> **YOUR INSTRUCTIONS**
In the listing below, identify each line with the word "License" and return those lines.

===== DATASET =====

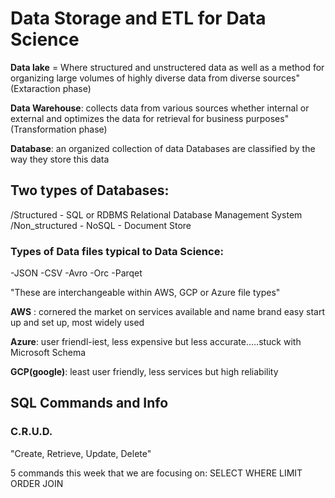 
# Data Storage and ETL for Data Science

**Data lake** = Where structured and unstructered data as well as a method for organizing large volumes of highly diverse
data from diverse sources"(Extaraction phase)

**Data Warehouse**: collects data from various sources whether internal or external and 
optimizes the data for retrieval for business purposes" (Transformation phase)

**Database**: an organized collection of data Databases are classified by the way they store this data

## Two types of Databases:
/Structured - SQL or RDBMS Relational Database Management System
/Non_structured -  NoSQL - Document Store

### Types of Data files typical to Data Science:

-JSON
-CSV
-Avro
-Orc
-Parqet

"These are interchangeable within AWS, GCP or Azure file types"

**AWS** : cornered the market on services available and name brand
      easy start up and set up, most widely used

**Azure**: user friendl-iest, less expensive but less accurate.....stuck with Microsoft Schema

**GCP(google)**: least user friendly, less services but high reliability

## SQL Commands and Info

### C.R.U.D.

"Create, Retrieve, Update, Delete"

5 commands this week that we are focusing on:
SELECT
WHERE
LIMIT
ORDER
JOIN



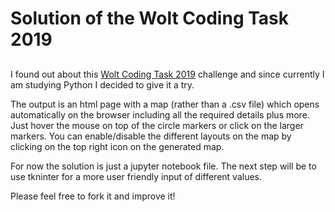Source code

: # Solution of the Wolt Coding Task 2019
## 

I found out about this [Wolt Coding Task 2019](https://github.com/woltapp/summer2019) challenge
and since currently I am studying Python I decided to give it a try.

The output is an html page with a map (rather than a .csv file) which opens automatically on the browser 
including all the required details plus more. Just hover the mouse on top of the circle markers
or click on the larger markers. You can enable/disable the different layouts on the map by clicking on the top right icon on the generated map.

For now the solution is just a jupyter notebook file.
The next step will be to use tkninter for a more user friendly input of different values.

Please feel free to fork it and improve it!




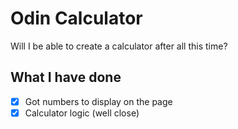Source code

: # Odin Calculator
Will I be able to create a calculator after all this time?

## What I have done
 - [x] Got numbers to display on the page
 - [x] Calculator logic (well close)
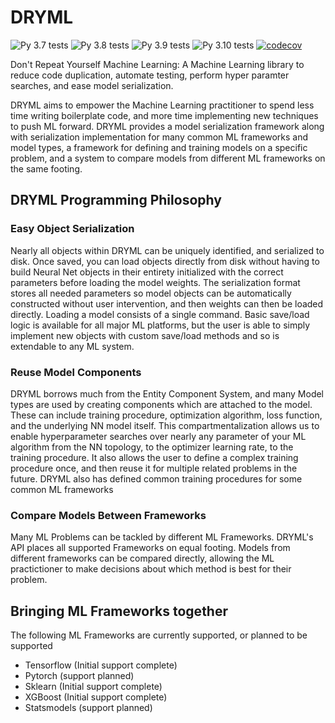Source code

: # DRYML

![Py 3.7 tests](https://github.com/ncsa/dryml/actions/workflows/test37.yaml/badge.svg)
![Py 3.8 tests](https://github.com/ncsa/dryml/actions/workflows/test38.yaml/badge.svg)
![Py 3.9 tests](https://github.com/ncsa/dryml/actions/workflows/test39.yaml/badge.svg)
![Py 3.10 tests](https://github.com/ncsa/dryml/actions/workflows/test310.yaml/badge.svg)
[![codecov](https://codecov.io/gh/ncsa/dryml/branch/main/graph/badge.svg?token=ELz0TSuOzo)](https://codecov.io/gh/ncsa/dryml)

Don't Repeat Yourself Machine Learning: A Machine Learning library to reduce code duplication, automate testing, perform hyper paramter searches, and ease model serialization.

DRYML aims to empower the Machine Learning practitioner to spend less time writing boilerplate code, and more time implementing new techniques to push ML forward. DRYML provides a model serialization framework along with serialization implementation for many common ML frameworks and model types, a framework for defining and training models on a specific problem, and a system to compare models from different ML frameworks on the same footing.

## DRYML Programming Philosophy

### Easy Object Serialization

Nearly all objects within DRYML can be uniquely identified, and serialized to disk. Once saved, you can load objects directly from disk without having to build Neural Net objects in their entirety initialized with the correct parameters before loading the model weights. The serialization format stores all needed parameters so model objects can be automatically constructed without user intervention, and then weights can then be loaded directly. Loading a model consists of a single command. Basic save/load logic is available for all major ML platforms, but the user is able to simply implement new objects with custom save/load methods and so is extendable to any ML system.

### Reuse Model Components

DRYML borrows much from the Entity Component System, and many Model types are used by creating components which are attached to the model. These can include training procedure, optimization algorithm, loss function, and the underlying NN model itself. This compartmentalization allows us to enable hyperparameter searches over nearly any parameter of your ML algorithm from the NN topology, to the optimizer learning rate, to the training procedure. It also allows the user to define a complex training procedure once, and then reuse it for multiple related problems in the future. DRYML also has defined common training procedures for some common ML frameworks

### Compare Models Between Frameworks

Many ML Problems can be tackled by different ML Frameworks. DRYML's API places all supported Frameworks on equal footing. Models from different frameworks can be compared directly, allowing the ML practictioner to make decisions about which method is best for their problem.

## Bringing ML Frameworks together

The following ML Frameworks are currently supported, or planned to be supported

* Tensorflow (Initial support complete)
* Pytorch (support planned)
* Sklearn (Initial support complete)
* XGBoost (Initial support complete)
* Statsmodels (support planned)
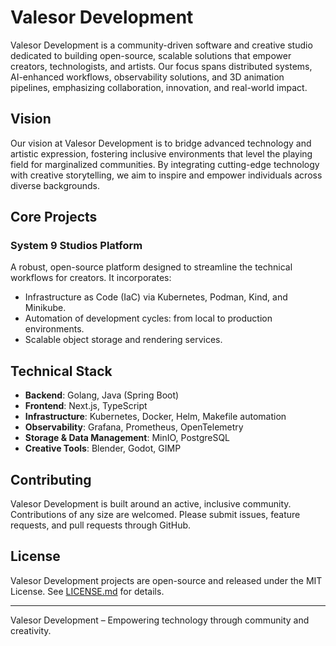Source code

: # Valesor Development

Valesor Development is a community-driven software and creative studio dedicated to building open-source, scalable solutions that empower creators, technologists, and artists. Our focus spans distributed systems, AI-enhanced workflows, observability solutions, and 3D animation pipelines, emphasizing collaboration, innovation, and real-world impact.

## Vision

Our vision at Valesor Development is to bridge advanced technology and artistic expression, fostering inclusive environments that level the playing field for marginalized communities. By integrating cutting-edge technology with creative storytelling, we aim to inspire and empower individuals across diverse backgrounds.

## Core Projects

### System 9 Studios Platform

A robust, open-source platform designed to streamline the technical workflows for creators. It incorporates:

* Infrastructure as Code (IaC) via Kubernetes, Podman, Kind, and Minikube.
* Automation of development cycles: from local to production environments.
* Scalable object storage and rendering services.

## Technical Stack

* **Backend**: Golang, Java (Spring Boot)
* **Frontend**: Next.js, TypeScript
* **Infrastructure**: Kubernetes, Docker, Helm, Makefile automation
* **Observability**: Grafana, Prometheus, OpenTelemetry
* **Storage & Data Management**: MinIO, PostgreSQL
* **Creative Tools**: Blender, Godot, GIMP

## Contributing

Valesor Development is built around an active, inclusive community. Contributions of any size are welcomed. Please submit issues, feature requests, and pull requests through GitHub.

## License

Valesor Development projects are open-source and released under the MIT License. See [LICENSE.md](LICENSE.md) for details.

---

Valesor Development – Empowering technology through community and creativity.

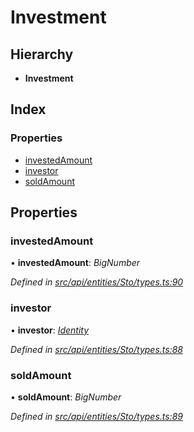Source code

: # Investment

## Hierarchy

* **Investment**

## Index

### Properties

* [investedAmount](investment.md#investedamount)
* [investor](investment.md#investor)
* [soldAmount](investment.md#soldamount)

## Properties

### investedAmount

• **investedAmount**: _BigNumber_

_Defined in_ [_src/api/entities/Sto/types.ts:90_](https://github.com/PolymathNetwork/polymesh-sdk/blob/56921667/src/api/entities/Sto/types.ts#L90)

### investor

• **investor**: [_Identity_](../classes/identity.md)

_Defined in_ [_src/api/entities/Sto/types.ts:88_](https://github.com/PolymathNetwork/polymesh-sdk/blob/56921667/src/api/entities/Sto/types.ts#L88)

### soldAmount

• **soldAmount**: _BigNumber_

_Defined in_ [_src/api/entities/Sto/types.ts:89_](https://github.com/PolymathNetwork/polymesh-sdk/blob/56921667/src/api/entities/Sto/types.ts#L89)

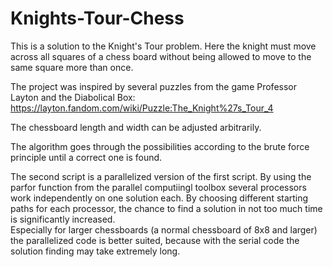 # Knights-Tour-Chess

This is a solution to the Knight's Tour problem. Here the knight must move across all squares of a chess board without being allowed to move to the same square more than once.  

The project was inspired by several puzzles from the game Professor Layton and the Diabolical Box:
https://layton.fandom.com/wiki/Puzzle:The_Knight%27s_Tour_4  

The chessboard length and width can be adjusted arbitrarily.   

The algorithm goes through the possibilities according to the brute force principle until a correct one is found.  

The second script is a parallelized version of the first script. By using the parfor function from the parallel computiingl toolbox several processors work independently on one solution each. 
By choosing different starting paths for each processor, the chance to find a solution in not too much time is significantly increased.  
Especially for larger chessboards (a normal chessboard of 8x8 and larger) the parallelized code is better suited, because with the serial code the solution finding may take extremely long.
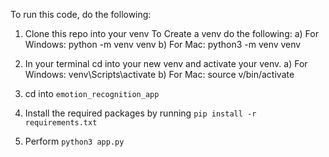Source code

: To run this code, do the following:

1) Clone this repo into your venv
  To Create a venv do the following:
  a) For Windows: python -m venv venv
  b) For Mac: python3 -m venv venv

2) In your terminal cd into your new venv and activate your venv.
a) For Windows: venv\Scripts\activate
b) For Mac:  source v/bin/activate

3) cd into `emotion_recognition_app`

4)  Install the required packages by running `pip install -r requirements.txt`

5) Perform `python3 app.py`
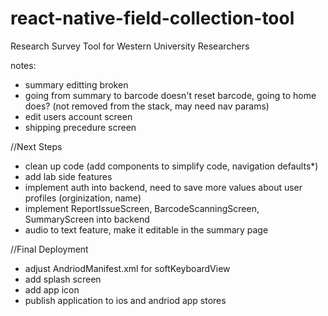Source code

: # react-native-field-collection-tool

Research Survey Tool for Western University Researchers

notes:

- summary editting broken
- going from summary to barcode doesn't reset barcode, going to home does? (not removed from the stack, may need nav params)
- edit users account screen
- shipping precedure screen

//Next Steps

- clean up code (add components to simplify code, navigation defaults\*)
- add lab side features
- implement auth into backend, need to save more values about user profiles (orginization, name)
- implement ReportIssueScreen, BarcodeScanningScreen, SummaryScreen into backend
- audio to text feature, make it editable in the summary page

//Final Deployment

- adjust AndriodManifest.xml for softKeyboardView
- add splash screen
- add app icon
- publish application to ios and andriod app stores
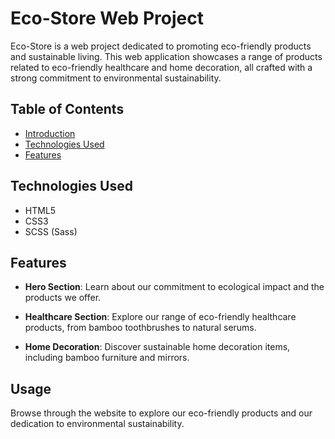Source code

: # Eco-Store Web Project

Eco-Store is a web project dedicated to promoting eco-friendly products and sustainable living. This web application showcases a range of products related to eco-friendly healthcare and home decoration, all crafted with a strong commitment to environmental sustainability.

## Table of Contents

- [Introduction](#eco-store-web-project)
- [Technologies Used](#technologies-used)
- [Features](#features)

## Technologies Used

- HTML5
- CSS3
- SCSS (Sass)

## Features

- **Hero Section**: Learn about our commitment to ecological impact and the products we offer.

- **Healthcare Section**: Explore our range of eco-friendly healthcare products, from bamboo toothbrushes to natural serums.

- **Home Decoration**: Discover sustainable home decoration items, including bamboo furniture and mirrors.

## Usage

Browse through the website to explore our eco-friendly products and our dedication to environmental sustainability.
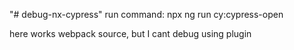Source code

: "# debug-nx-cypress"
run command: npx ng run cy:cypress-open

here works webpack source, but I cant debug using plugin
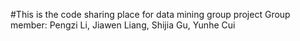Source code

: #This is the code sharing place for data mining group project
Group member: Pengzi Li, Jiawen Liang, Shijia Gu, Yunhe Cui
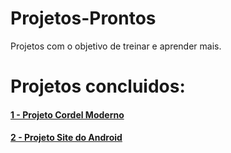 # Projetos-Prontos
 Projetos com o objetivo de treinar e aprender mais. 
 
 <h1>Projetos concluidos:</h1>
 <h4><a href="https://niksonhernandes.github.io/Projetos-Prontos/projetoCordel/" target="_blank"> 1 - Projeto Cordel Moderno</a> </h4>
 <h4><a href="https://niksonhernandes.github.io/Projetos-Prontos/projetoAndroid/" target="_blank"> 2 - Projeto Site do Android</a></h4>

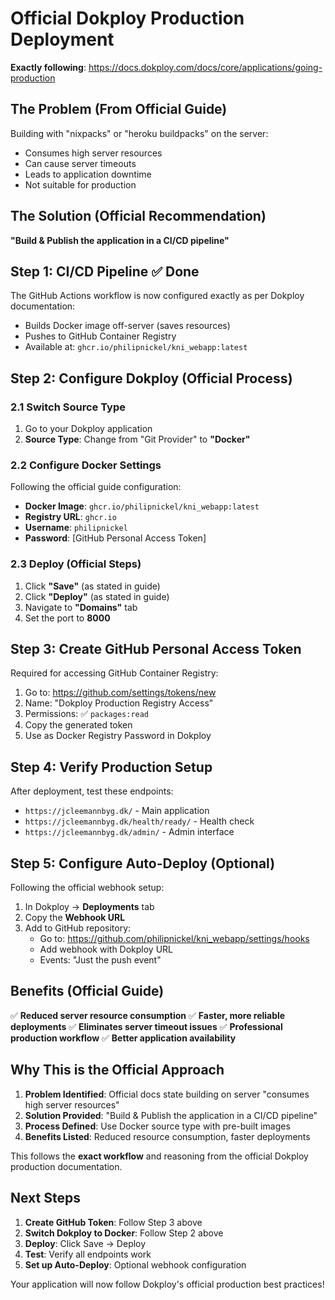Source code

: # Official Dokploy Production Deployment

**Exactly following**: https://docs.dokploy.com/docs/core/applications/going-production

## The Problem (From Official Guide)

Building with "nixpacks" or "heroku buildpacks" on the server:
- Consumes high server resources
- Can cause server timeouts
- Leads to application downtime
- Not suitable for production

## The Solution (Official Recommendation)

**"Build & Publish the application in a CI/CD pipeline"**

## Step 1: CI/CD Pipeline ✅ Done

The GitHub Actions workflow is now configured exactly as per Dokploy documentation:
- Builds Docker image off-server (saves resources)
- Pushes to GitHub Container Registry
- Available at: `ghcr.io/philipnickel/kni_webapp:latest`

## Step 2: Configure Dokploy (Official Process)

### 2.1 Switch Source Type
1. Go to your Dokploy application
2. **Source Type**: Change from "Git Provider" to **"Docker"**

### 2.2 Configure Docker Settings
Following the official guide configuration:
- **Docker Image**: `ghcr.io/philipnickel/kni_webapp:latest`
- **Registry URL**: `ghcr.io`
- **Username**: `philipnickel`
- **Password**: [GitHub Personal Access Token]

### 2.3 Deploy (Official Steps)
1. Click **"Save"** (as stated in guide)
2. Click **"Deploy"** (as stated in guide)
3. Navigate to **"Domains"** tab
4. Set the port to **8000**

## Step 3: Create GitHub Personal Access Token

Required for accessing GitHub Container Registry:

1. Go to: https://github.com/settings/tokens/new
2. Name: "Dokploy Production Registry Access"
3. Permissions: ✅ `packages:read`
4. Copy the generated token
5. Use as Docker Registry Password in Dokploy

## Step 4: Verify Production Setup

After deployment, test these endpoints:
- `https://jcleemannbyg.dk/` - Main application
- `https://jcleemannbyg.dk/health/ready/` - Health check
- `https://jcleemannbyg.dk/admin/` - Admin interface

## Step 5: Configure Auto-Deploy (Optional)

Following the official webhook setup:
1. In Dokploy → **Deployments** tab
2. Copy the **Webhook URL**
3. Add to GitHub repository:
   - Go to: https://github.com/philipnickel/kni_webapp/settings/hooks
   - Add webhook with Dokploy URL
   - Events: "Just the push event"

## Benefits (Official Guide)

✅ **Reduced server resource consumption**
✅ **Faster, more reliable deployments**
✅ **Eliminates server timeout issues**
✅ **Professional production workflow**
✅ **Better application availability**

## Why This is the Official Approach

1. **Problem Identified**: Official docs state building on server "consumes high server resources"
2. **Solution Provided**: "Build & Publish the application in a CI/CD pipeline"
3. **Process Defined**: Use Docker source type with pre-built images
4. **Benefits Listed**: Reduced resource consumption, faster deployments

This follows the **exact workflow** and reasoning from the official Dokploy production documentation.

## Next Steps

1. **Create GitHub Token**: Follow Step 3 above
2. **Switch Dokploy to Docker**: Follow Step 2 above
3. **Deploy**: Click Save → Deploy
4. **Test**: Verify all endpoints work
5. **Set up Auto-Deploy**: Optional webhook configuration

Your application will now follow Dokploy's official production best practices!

=====

> **ANSWER BOX**
## License
Valesor Development projects are open-source and released under the MIT License. See [LICENSE.md](LICENSE.md) for details.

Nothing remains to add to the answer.